Follow on Facebook

Saturday, April 17, 2010

What I Felt - Part Two

For the next three days, by mere coincidence, we were drawn at the same table, together. This repetition made us suspicious, both of us, of each other. People started noticing us too. What started as a very harmless coincidence now got its own dimensions. I had asked him name and batch, so did he and that made the start of our very unusual, coincidental, harmless acquaintance.

Though we saw each other next day too, we had seated different. In the next few days, we saw and had exchanged a couple of words. Slowly we had come to know of each other. I found that this guy was a single child, like me, and had indifference as much as I had, except that I was a bit more optimistic than he was. This gave me an upper hand during conversations where I made hour long speeches on personality development. Day by day, I had given an impression that almost ninety percent of the talks I made up were just for the sake of conversation or a smile. I had bluffed.

For all those days I was glad no one noticed us together, glad because there was nothing as much noticeable. We were beyond anyone’s notice, surely by the fact that we never saw or spoke outside our beloved canteen. Day by day, it occurred to me that the guy was far too much a pessimist and introvert than I expected. Whenever we spoke, I made the best of talks; the guy silently accepted all I said. It was as much irritating to me that he had nothing to say on what I said. I made my trials starting from the most practical to most emotional topics. He never spoke. Sometimes he smiled. Sometimes he pretended he heard. Sometimes he didn’t. In any case I was feeling odd. On one side, there was a rising curiosity to intrude into his thoughts, on the other side confusion on whether to let him go or not.

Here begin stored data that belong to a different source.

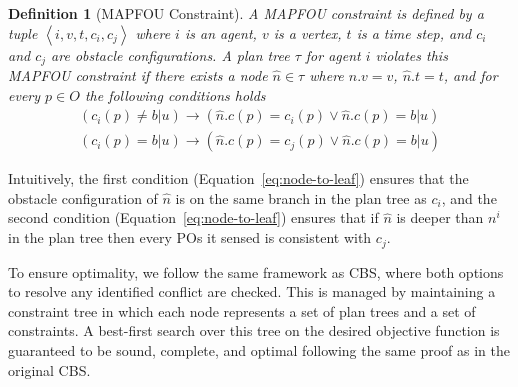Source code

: \documentclass[letterpaper]{article} %
\newcommand{\unknown}{\textit{b}|\textit{u}}
\newcommand{\pos}{POs\xspace}
\newcommand{\tuple}[1]{\ensuremath{\left \langle #1 \right \rangle }}
\newtheorem{definition}{Definition}
\begin{document}
\begin{definition}[MAPFOU Constraint]
A MAPFOU constraint is defined by a tuple $\tuple{i,v,t,c_i,c_j}$ 
where $i$ is an agent, 
$v$ is a vertex,
$t$ is a time step, 
and $c_i$ and $c_j$ are obstacle configurations. 
A plan tree $\tau$ for agent $i$ violates this MAPFOU constraint if there exists a node $\hat{n}\in\tau$ where $\hat{n}.v=v$,  $\hat{n}.t=t$, and for every $p\in O$ the following conditions holds 
\begin{eqnarray}
\left(c_i(p)\neq\unknown\right)\rightarrow \left(\hat{n}.c(p)=c_i(p)\vee \hat{n}.c(p)=\unknown\right) \label{eq:root-to-node}
\\
\left(c_i(p)=\unknown\right)\rightarrow \left(\hat{n}.c(p)=c_j(p)\vee \hat{n}.c(p)=\unknown\right)  \label{eq:node-to-leaf}
\end{eqnarray}
\label{def:mapfou-constraint}
\end{definition}
Intuitively, the first condition (Equation~\ref{eq:node-to-leaf}) ensures that the obstacle configuration of $\hat{n}$ is on the same branch in the plan tree as $c_i$, 
and the second condition (Equation~\ref{eq:node-to-leaf}) ensures that 
if $\hat{n}$ is deeper than $n^i$ in the plan tree then every \pos it sensed is consistent with $c_j$. 


To ensure optimality, we follow the same framework as CBS, where both options to resolve any identified conflict are checked. This is managed by maintaining a constraint tree in which each node represents a set of plan trees and a set of constraints. A best-first search over this tree on the desired objective function is guaranteed to be sound, complete, and optimal following the same proof as in the original CBS. 
\end{document}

Day by day, it became a tedious task to conclude that he was still a stranger for me and I had no business with him. Perhaps it was some sort of sympathy on the lonely boy. I was seeing another me in him. In every picture of loneliness I had visualized, I have had two other weak faces called mother and father. But somehow the picture he had given me, there was a void. Nothing but void. For some reason I believed I was luckier than him, for there was an eye of protection that most girls do get. In his case he was made to live a life of freedom, freedom that can be easily misused, freedom in the sense misunderstood and freedom to decide whether to love or hate oneself.

In our next encounters, I was a bit more careful about what I said. Perhaps he had a sadder story to narrate, for this simple humble reason of mine, I had prevented myself from narrating my cooked up instant sad stories. I was careful not to bluff too much on “how-happy-can-single-children-be”. I felt that the boy might not take it. Perhaps he would consider me as a good friend cum advisor thereafter, but I knew it was a serious crime I would be doing to his parents and to people who love him. I had reflected that I had always felt bad on my parents, when my friends spoke of their siblings. It was short lived for me, but I couldn’t guarantee that on this guy, my friend.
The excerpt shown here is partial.